▶ AVAILABLE RECORDS:
● ● ● ●

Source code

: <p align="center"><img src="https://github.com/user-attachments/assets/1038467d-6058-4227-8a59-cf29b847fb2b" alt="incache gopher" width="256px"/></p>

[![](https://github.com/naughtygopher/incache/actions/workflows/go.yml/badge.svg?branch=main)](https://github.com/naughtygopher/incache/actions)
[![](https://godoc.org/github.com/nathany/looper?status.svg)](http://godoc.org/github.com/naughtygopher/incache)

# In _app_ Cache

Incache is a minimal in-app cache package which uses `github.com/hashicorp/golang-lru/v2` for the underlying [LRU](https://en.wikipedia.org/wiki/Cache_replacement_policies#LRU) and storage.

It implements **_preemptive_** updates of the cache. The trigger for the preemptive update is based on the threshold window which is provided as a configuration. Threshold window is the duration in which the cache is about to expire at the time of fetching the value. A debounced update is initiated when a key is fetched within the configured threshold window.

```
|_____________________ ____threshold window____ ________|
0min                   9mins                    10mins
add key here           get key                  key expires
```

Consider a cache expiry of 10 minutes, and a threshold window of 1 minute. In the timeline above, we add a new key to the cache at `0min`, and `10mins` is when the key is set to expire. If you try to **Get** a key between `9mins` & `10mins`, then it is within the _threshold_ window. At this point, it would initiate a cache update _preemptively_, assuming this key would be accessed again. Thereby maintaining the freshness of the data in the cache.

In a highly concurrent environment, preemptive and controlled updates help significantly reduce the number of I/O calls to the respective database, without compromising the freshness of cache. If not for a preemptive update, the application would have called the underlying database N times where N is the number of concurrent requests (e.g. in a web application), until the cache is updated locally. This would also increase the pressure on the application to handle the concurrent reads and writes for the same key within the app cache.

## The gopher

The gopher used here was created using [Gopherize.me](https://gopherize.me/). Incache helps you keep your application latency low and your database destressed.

● ● ● ●

▶ REQUIRED WORK:
For each line in the entries that holds "naughtygopher", return that line.

▶ EXERCISE SOLUTION:
[![](https://github.com/naughtygopher/incache/actions/workflows/go.yml/badge.svg?branch=main)](https://github.com/naughtygopher/incache/actions)
[![](https://godoc.org/github.com/nathany/looper?status.svg)](http://godoc.org/github.com/naughtygopher/incache)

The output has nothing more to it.